William Ledyard Rodgers
William Ledyard Rodgers.jpg
Born (1860-02-04)4 February 1860
Washington, D.C.
Died 7 May 1944(1944-05-07) (aged 84)
Bethesda, Maryland
Buried at Oak Hill Cemetery, Washington, D.C.
Allegiance  United States of America
Service/branch Seal of the United States Department of the Navy.svg United States Navy
Years of service 1878–1924
Rank US-O9 insignia.svg Vice Admiral
Commands held
Battles/wars
Awards Navy Cross
Relations
Other work
Rodgers photographed as a captain.

William Ledyard Rodgers (February 4, 1860 – May 7, 1944) was a vice admiral of the United States Navy. His career included service in the Spanish–American War and World War I, and a tour as President of the Naval War College. Rodgers was also a noted historian on military and naval topics, particularly relating to ancient naval warfare.

He was the third generation in a well-known family of able naval officers. He was the son of Rear Admiral John Rodgers (1812–1882), who fought in the Second Seminole War (1839–1842) and the American Civil War (1861–1865), and the grandson of Commodore John Rodgers (1772–1838), who fought in the War of 1812 (1812–1814). Rodgers's own son, John Rodgers, born in 1881, also served as a U.S. Navy officer and was an early aviator, reaching the rank of commander before dying in a plane crash in 1926.

Naval career[edit]

Born on 4 February 1860 in Washington, D.C.,[1] the son of John Rodgers (1812–1882) and Ann Elizabeth Hodge Rodgers (1823–1897),[2] William Ledyard Rodgers entered the United States Naval Academy on 11 June 1874 and graduated in 1878. He served aboard the steamer USS Pensacola from 1878 to 1879 and at the United States Naval Observatory in Washington, D.C., from 1880 to 1881, and was promoted to midshipman on 4 June 1880. He served aboard the corvette USS Quinnebaug on the European Station from 1881 to 1884 and was promoted to ensign on 1 April 1882.[3][4]

Rodgers was on special duty at the United States Department of the Navy in Washington, D.C., from 1884 to 1885, then received instruction in torpedo service during 1886. He was assigned to the Office of Naval Intelligence from 1886 to 1888, then to special duty aboard the protected cruiser USS Atlanta from 1889 to 1892, being promoted to lieutenant, junior grade, on 4 May 1889 while aboard Atlanta. From December 1892 until 1895, he served at the Washington Navy Yard in Washington, D.C., and was promoted to lieutenant in February 1894.[5] In October 1895, Rodgers reported for duty aboard the screw gunboat USS Alliance, which operated as a training ship during his tour. Leaving Alliance, he was assigned in May 1897 to the Columbian Iron Works and Dry Dock Company, which was engaged in ship construction for the U.S. Navy in Baltimore, Maryland.[6]

In January 1898, Rodgers took command of the torpedo boat USS Foote,[7][8] leading her into combat when the Spanish–American War broke out in April 1898. Foote assisted in the blockade of Cuba, patrolling the coast closely, and fought the first battle of the war on 23[9] or 25 April 1898 (sources vary), when she approached the harbor at Cárdenas, Cuba, to scout shipping and exchanged fire with the Spanish Navy gunboat Ligera.

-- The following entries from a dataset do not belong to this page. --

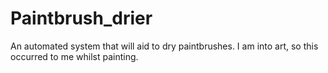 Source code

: # Paintbrush_drier
An automated system that will aid to dry paintbrushes. I am into art, so this occurred to me whilst painting. 
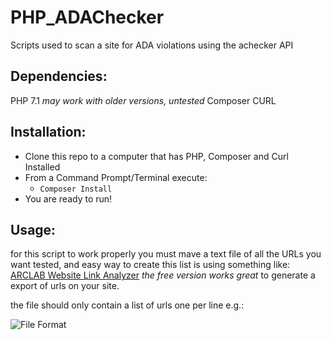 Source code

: # PHP_ADAChecker
Scripts used to scan a site for ADA violations using the achecker API

## Dependencies:

PHP 7.1 *may work with older versions, untested*
Composer
CURL

## Installation:

* Clone this repo to a computer that has PHP, Composer and Curl Installed
* From a Command Prompt/Terminal execute:
    - ``Composer Install``
* You are ready to run!

## Usage:

for this script to work properly you must mave a text file of all the URLs you want tested, and easy way to create this list is using something like: [ARCLAB Website Link Analyzer](https://www.arclab.com/en/websitelinkanalyzer/) *the free version works great* to generate a export of urls on your site.

the file should only contain a list of urls one per line e.g.:

![File Format]("/doc/csvss.png?raw=true")
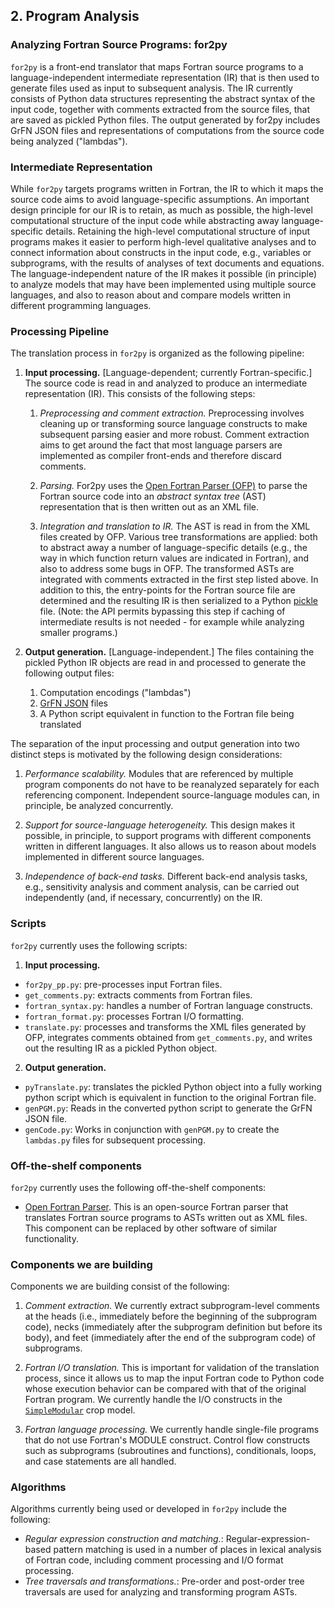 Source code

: ## 2. Program Analysis

### Analyzing Fortran Source Programs: for2py

`for2py` is a front-end translator that maps Fortran source programs to a
language-independent intermediate representation (IR) that is  then used
to generate files used as input to subsequent analysis. The IR currently
consists of Python data structures representing the abstract syntax of
the input code, together with comments extracted from the source files,
that are saved as pickled Python files.  The output generated by for2py
includes GrFN JSON files and representations of computations from the
source code being analyzed ("lambdas").

### Intermediate Representation

While `for2py` targets programs written in Fortran, the IR to which it
maps the source code aims to avoid language-specific assumptions. An
important design principle for our IR is to retain, as much as possible,
the high-level computational structure of the input code while
abstracting away language-specific details. Retaining the high-level
computational structure of input programs makes it easier to perform
high-level qualitative analyses and to connect information about
constructs in the input code, e.g., variables or subprograms, with the
results of analyses of text documents  and equations.  The
language-independent nature of the IR makes it possible (in principle)
to analyze models that may have been implemented using multiple source
languages, and also to reason about and compare models written in
different programming languages.

### Processing Pipeline

The translation process in `for2py` is organized as the following
pipeline:

1. **Input processing.**  [Language-dependent; currently
   Fortran-specific.] The source code is read in and analyzed to produce
   an intermediate representation (IR).  This consists of the following
   steps:

   1. *Preprocessing and comment extraction.*  Preprocessing involves
      cleaning up or transforming source language constructs to make
      subsequent parsing easier and more robust.  Comment extraction
      aims to get around the fact that most language parsers are
      implemented as compiler front-ends and therefore discard comments.

   2. *Parsing.*  For2py uses the [Open Fortran Parser
      (OFP)](https://github.com/OpenFortranProject/open-fortran-parser)
      to parse the Fortran source code into an *abstract syntax tree*
      (AST) representation that is then written out as an XML file.

   3. *Integration and translation to IR.*  The AST is read in from the
      XML files created by OFP.  Various tree transformations are
      applied: both to abstract away a number of language-specific
      details (e.g., the way in which function return values are
      indicated in Fortran), and also to address some bugs in OFP. The
      transformed ASTs are integrated with comments extracted in the
      first step listed above. In addition to this, the entry-points for
      the Fortran source file are determined and the resulting IR is
      then serialized to a Python
      [pickle](https://docs.python.org/3/library/pickle.html) file.
      (Note: the API permits bypassing this step if caching of
      intermediate results is not needed - for example while analyzing
      smaller programs.)

2. **Output generation.**  [Language-independent.]  The files containing
   the pickled Python IR objects are read in and processed to generate
   the following output files:

    1. Computation encodings ("lambdas")
    2. [GrFN JSON](GrFN_specification_v0.1) files
    3. A Python script equivalent in function to the Fortran file being
       translated
	
The separation of the input processing and output generation into two
distinct steps is motivated by the following design considerations:

1. *Performance scalability.*  Modules that are referenced by multiple
   program components do not have to be reanalyzed separately for each
   referencing component.  Independent source-language modules can, in
   principle, be analyzed concurrently.

2. *Support for source-language heterogeneity.*  This design makes it
   possible, in principle, to support programs with different components
   written in different languages.  It also allows us to reason about
   models implemented in different source languages.

3. *Independence of back-end tasks.*  Different back-end analysis tasks,
   e.g., sensitivity analysis and comment analysis, can be carried out
   independently (and, if necessary, concurrently) on the IR.


### Scripts 

`for2py` currently uses the following scripts:

1. **Input processing.**
* `for2py_pp.py`: pre-processes input Fortran files.
* `get_comments.py`: extracts comments from Fortran files.
* `fortran_syntax.py`: handles a number of Fortran language constructs.
* `fortran_format.py`: processes Fortran I/O formatting.
* `translate.py`: processes and transforms the XML files generated by
  OFP, integrates comments obtained from `get_comments.py`, and writes
  out the resulting IR as a pickled Python object.

2. **Output generation.** 
* `pyTranslate.py`: translates the pickled Python object into a fully
   working python script which is equivalent in function to the original
   Fortran file.
* `genPGM.py`: Reads in the converted python script to generate the GrFN JSON file. 
* `genCode.py`: Works in conjunction with `genPGM.py` to create the `lambdas.py` files for subsequent processing.

### Off-the-shelf components

`for2py` currently uses the following off-the-shelf components:

* [Open Fortran Parser](https://github.com/OpenFortranProject/open-fortran-parser).
  This is an open-source Fortran parser that translates Fortran source
  programs to ASTs written out as XML files.  This component can be
  replaced by other software of similar functionality.


### Components we are building

Components we are building consist of the following:

1. *Comment extraction.*  We currently extract subprogram-level comments
   at the heads (i.e., immediately before the beginning of the
   subprogram code), necks (immediately after the subprogram definition
   but before its body), and feet (immediately after the end of the
   subprogram code) of subprograms.

2. *Fortran I/O translation.*  This is important for validation of the
   translation process, since it allows us to map the input Fortran code
   to Python code whose execution behavior can be compared with that of
   the original Fortran program.  We currently handle the I/O constructs
   in the
   [`SimpleModular`](https://github.com/ml4ai/delphi/tree/master/delphi/program_analysis/autoTranslate/tests/test_data/joshua_toy_examples) crop model.

3. *Fortran language processing.*  We currently handle single-file
   programs that do not use Fortran's MODULE construct.  Control flow
   constructs such as subprograms (subroutines and functions),
   conditionals, loops, and case statements are all handled.


### Algorithms 

Algorithms currently being used or developed in `for2py` include the
following:

* *Regular expression construction and matching.*:
  Regular-expression-based pattern matching is used in a number of
  places in lexical analysis of Fortran code, including comment
  processing and I/O format processing.
* *Tree traversals and transformations.*: Pre-order and post-order tree
  traversals are used for analyzing and transforming program ASTs.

Spanish sources claim that Foote was badly damaged and forced to withdraw,[10] but U.S. sources state that she simply withdrew.[11] Foote also bombarded Morro Island on 29 April 1898, and during the summer carried mail, dispatches, and supplies from Key West, Florida, to the blockading squadron off Cuba until the end of the war in August 1898.[12]

Rodgers returned to duty at the Washington Navy Yard on 3 November 1898.[13] On 15 May 1900, he reported aboard the screw sloop-of-war USS Lancaster, which was in service with the Training Squadron, and was aboard her until 1901, being promoted to lieutenant commander on 19 February 1901.[14] He was assigned to the battleship USS Kentucky before moving on to a tour on the Naval War College staff at Newport, Rhode Island. After that, he was executive officer of the battleship USS Wisconsin in the United States Asiatic Fleet before becoming commanding officer of the Asiatic Fleet gunboat USS Wilmington in 1906.[15][16]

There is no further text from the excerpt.